Mlliyet Milliyet Blog Milliyet Blog
 
Facebook Connect
Blog Kategorileri
 

24 Eylül '12

 
Kategori
İnançlar
 

Muhyi'ddin Arabi-2

Muhyi'ddin Arabi-2
 

“Allah yolunda öldürülenleri ölüdürler sanmayınız.

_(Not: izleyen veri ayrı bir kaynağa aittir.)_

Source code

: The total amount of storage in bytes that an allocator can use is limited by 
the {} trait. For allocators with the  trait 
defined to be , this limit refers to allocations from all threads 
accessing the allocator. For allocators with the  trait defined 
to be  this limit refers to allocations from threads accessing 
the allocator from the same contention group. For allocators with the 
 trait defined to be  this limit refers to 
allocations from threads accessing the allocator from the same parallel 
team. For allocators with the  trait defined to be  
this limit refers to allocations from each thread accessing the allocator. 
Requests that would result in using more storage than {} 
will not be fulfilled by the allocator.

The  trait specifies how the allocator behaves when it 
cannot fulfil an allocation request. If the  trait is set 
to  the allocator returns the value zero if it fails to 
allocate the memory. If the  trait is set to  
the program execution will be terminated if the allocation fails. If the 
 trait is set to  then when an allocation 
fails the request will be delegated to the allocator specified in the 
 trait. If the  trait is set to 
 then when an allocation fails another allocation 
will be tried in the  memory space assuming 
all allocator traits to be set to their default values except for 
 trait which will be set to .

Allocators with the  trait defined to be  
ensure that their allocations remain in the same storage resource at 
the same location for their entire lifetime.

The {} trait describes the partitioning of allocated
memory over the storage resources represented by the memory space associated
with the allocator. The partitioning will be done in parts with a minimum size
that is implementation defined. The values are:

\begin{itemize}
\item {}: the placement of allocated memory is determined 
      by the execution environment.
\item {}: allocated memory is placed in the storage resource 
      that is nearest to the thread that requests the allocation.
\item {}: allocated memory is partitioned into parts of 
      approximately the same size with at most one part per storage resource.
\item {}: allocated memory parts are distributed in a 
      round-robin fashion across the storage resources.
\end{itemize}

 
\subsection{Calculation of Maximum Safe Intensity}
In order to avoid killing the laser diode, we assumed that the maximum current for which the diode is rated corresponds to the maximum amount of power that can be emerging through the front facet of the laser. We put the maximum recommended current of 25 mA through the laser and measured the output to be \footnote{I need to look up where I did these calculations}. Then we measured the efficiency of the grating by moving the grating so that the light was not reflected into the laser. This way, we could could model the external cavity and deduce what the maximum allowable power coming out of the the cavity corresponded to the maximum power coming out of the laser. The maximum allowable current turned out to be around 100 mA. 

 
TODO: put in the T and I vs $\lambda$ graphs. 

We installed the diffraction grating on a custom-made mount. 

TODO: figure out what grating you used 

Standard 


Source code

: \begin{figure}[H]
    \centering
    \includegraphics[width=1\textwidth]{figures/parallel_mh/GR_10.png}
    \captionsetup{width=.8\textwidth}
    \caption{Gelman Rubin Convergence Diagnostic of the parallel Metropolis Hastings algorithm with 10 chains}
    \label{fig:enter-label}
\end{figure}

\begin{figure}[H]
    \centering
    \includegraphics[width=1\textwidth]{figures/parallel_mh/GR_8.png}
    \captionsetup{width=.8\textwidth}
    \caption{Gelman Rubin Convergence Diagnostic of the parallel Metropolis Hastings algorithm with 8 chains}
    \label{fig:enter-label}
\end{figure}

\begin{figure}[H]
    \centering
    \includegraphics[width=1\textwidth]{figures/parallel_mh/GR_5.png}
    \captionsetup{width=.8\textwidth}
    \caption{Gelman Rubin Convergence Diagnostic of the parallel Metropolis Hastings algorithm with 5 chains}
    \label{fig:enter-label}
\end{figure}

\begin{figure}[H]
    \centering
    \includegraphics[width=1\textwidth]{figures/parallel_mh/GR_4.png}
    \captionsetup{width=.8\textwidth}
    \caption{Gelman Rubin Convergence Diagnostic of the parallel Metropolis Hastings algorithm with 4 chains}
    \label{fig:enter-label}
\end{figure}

Hayır onlar diri ve Rabları katında rızıklanmaktadırlar.” Ayetinde Ibnu’l-Arabi, mecazi bir mana aramaz.


İbnu’l-Arabi, Kur’an ile onun Tanrı ehli dilinden tefsiri arasında bir fark görmemektedir. “Nasıl, Kur’an Allah’ın sözü olduğu için önünden ve sonundan onu hükümsüz kılacak bir şey gelmezse hakikat adamlarının tefsirlerini de hükümsüz kılacak bir şey gelmeyecektir. Çünkü o tefsirler, onların kalplerine Allah’tan doğmuştur. Allah bazı kullarına bizzat ilhamıyla öğretmiştir. “Nefse ve onu düzenleyene, sonra da ona iyilik ve kötülüğü ilham edene and olsun” buyurmuştur. Nasıl kitabın aslı Allah’tan Nebilerinin kalplerine indirilmişse manası da öyle bazı mü’minlerin kalplerine indirilmiştir. Böylece aslı gibi şerhi de Allah tarafından indirilmiş olur.. Diyen İbnu’l-Arabi, zahir tefsiri inkar etmez. Zaten sufileri batınilerden ayıran en önemli fark, zahir tefsiri esas kabul etmeleridir. Şer’i nasların zahirini kabul eder. Futuhatın mukaddimesinde de buna işaret etmiştir:

Hz. Rasulullah (s.a.v.) in getirdiği gerek bildiğim, gerek bilmediğim her şeye inanıyorum. Ölüm, Allah’ın verdiği bir süreye göredir. O, ileri geri kalmaz. Buna kesin olarak şeksiz ve şüphesiz inandım. Yine inandım, ikrar ettim ki kabirde sual meleklerinin sorusu haktır. Kabir azabı haktır. Havz haktır, mizan haktır, amel defteri haktır, sırat haktır, cennet haktır, cehennem haktır, bir grubun cennette bir grubun da cehennemde olması haktır. Meleklerin ve Nebi/Rasullerin şefaati haktır...”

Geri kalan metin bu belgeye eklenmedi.